(Rendered images with source text)
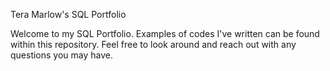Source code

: Tera Marlow's SQL Portfolio 


Welcome to my SQL Portfolio. Examples of codes I've written can be found within this repository. Feel free to look around and reach out with any questions you may have.
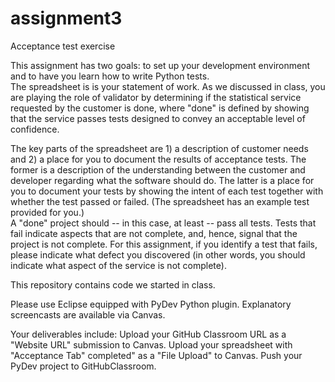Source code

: # assignment3
Acceptance test exercise

This assignment has two goals:  to set up your development environment and to have you learn how to write Python tests.  
The spreadsheet is is your statement of work.   As we discussed in class, you are playing the role of validator by 
determining if the statistical service requested by the customer is done, where "done" is defined by showing 
that the service passes tests designed to convey an acceptable level of confidence.   

The key parts of the spreadsheet are 1) a description of customer needs and 2) a place for you to document 
the results of acceptance tests.  The former is a description of the understanding between the customer and developer 
regarding what the software should do.  The latter is a place for you to document your tests by showing the intent of 
each test together with whether the test passed or failed.  (The spreadsheet has an example test provided for you.)  
A "done" project should -- in this case, at least -- pass all tests.  Tests that fail indicate aspects that are not 
complete, and, hence, signal that the project is not complete.   For this assignment, if you identify a test that 
fails, please indicate what defect you discovered (in other words, you should indicate what aspect of the service is 
not complete).

This repository contains code we started in class.

Please use Eclipse equipped with PyDev Python plugin.   Explanatory screencasts are available via Canvas.

Your deliverables include:
Upload your GitHub Classroom URL as a "Website URL" submission to Canvas.
Upload your spreadsheet with "Acceptance Tab" completed" as a "File Upload" to Canvas.
Push your PyDev project to GitHubClassroom. 
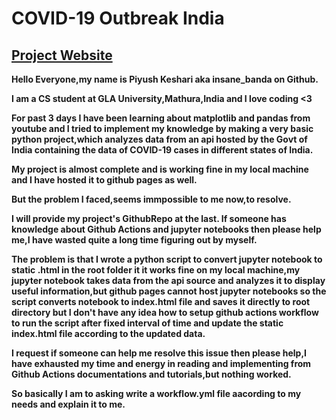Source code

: # COVID-19 Outbreak India

## [Project Website](https://piyushke.github.io/COVID-19-Outbreak-India)


**Hello Everyone,my name is Piyush Keshari aka insane_banda on Github.**

**I am a CS student at GLA University,Mathura,India and I love coding <3**

**For past 3 days I have been learning about matplotlib and pandas from youtube and I tried to implement my knowledge by making a very basic python project,which analyzes data from an api hosted by the Govt of India containing the data of COVID-19 cases in different states of India.**

**My project is almost complete and is working fine in my local machine and I have hosted it to github pages as well.**

**But the problem I faced,seems immpossible to me now,to resolve.**

**I will provide my project's GithubRepo at the last. If  someone has knowledge about Github Actions and jupyter notebooks then please help me,I have wasted quite a long time figuring out by myself.**

**The problem is that I wrote a python script to convert jupyter notebook to static .html in the root folder it it works fine on my local machine,my jupyter notebook takes data from the api source and analyzes it to display useful information,but github pages cannot host jupyter notebooks so the script converts notebook to index.html file and saves it directly to root directory but I don't have any idea how to setup github actions workflow to run the script after fixed interval of time and update the static index.html file according to the updated data.**

**I request if someone can help me resolve this issue then please help,I have exhausted my time and energy in reading and implementing from Github Actions documentations and tutorials,but nothing worked.**

**So basically I am  to asking write a workflow.yml file aacording to my needs and explain it to me.**

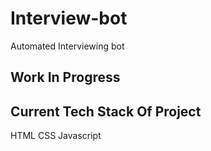 # Interview-bot


Automated Interviewing bot


## Work In Progress ##


## Current Tech Stack Of Project ##
HTML
CSS 
Javascript

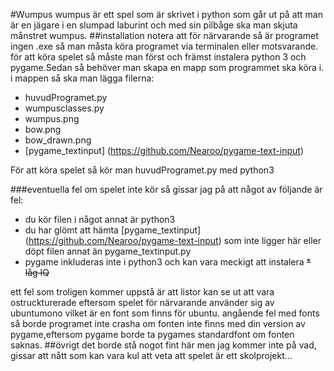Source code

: #Wumpus
wumpus är ett spel som är skrivet i python som går ut på att man är en jägare i en slumpad laburint och med sin pilbåge ska man skjuta månstret wumpus.
##installation
notera att för närvarande så är programet ingen .exe så man måsta köra programet via terminalen eller motsvarande.
för att köra spelet så måste man först och främst instalera python 3 och pygame.Sedan så behöver man skapa en mapp som programmet ska köra i. i mappen så ska man lägga filerna:
* huvudProgramet.py
* wumpusclasses.py
* wumpus.png
* bow.png
* bow_drawn.png
* [pygame_textinput] (https://github.com/Nearoo/pygame-text-input)

För att köra spelet så kör man huvudProgramet.py med python3 

###eventuella fel
om spelet inte kör så gissar jag på att något av följande är fel:
* du kör filen i något annat är python3 
* du har glömt att hämta [pygame_textinput] (https://github.com/Nearoo/pygame-text-input) som inte ligger här eller döpt filen annat än pygame_textinput.py
* pygame inkluderas inte i python3 och kan vara meckigt att instalera
~~* låg IQ~~

ett fel som troligen kommer uppstå är att listor kan se ut att vara ostruckturerade eftersom spelet för närvarande använder sig av ubuntumono vilket är en font som finns för ubuntu. angående fel med fonts så borde programet inte crasha om fonten inte finns med din version av pygame,eftersom pygame borde ta pygames standardfont om fonten saknas.
##övrigt
det borde stå nogot fint här men jag kommer inte på vad, gissar att nått som kan vara kul att veta att spelet är ett skolprojekt...
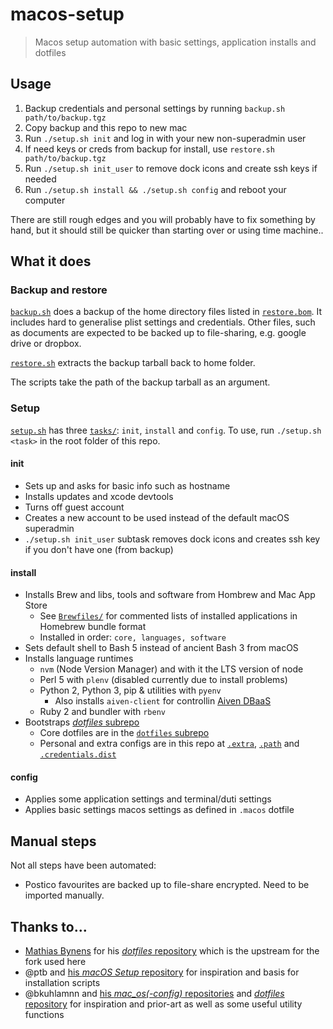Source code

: # macos-setup
> Macos setup automation with basic settings, application installs and dotfiles

## Usage

1. Backup credentials and personal settings by running `backup.sh path/to/backup.tgz`
2. Copy backup and this repo to new mac
3. Run `./setup.sh init` and log in with your new non-superadmin user
4. If need keys or creds from backup for install, use `restore.sh path/to/backup.tgz`
5. Run `./setup.sh init_user` to remove dock icons and create ssh keys if needed
6. Run `./setup.sh install && ./setup.sh config` and reboot your computer

There are still rough edges and you will probably have to fix something by
hand, but it should still be quicker than starting over or using time machine..

## What it does

### Backup and restore

[`backup.sh`](/backup.sh) does a backup of the home directory files listed in
[`restore.bom`](/restore.bom). It includes hard to generalise plist settings
and credentials. Other files, such as documents are expected to be backed up
to file-sharing, e.g. google drive or dropbox.

[`restore.sh`](/restore.sh) extracts the backup tarball back to home folder.

The scripts take the path of the backup tarball as an argument.

### Setup

[`setup.sh`](/setup.sh) has three [`tasks/`](/tasks): `init`, `install` and
`config`. To use, run `./setup.sh <task>` in the root folder of this repo.

#### init
* Sets up and asks for basic info such as hostname
* Installs updates and xcode devtools
* Turns off guest account
* Creates a new account to be used instead of the default macOS superadmin
* `./setup.sh init_user` subtask removes dock icons and creates ssh key if
  you don't have one (from backup)

#### install
* Installs Brew and libs, tools and software from Hombrew and Mac App Store
    * See [`Brewfiles/`](/Brewfiles/) for commented lists of installed
      applications in Homebrew bundle format
    * Installed in order: `core, languages, software`
* Sets default shell to Bash 5 instead of ancient Bash 3 from macOS
* Installs language runtimes
    * `nvm` (Node Version Manager) and with it the LTS version of node
    * Perl 5 with `plenv` (disabled currently due to install problems)
    * Python 2, Python 3, pip & utilities with `pyenv`
      * Also installs `aiven-client` for controllin [Aiven DBaaS](https://aiven.io)
    * Ruby 2 and bundler with `rbenv`
* Bootstraps [_dotfiles_ subrepo](https://github.com/tapppi/dotfiles)
    * Core dotfiles are in the [`dotfiles` subrepo](https://github.com/tapppi/dotfiles)
    * Personal and extra configs are in this repo at [`.extra`](/.extra),
      [`.path`](/.path) and [`.credentials.dist`](/.credentials.dist)

#### config
* Applies some application settings and terminal/duti settings
* Applies basic settings macos settings as defined in `.macos` dotfile

## Manual steps

Not all steps have been automated:

* Postico favourites are backed up to file-share encrypted. Need to be imported
  manually.

## Thanks to...

* [Mathias Bynens](https://mths.be) for his [_dotfiles_ repository](https://github.com/mathiasbynens/dotfiles)
  which is the upstream for the fork used here
* @ptb and [his _macOS Setup_ repository](https://github.com/ptb/mac-setup)
  for inspiration and basis for installation scripts
* @bkuhlamnn and [his _mac\_os(-config)_ repositories](https://github.com/bkuhlmann/mac_os-config)
  and [_dotfiles_ repository](https://github.com/bkuhlmann/dotfiles)
  for inspiration and prior-art as well as some useful utility functions
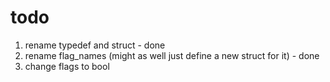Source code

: # todo

1. rename typedef and struct - done
1. rename flag_names (might as well just define a new struct for it) - done
1. change flags to bool

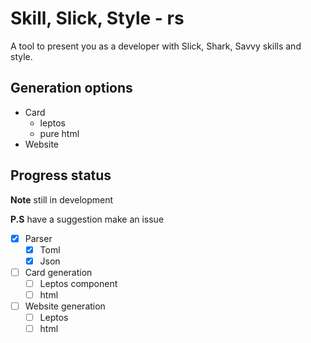# Skill, Slick, Style - rs
A tool to present you as a developer with Slick, Shark, Savvy skills and style.
## Generation options
- Card
  - leptos
  - pure html
- Website
## Progress status
**Note** still in development

**P.S** have a suggestion make an issue

- [X] Parser
  - [X] Toml
  - [X] Json
- [ ] Card generation
  - [ ] Leptos component
  - [ ] html
- [ ] Website generation
  - [ ] Leptos
  - [ ] html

● **Action item**
The lines from the top of the data above through the one holding "Acceptance test exercise" are to be repeated exactly, and only those, with no pictures.

● **Answer for this exercise**
Source code

: Tera Marlow's SQL Portfolio 


Welcome to my SQL Portfolio. Examples of codes I've written can be found within this repository. Feel free to look around and reach out with any questions you may have.
Source code

: # assignment3
Acceptance test exercise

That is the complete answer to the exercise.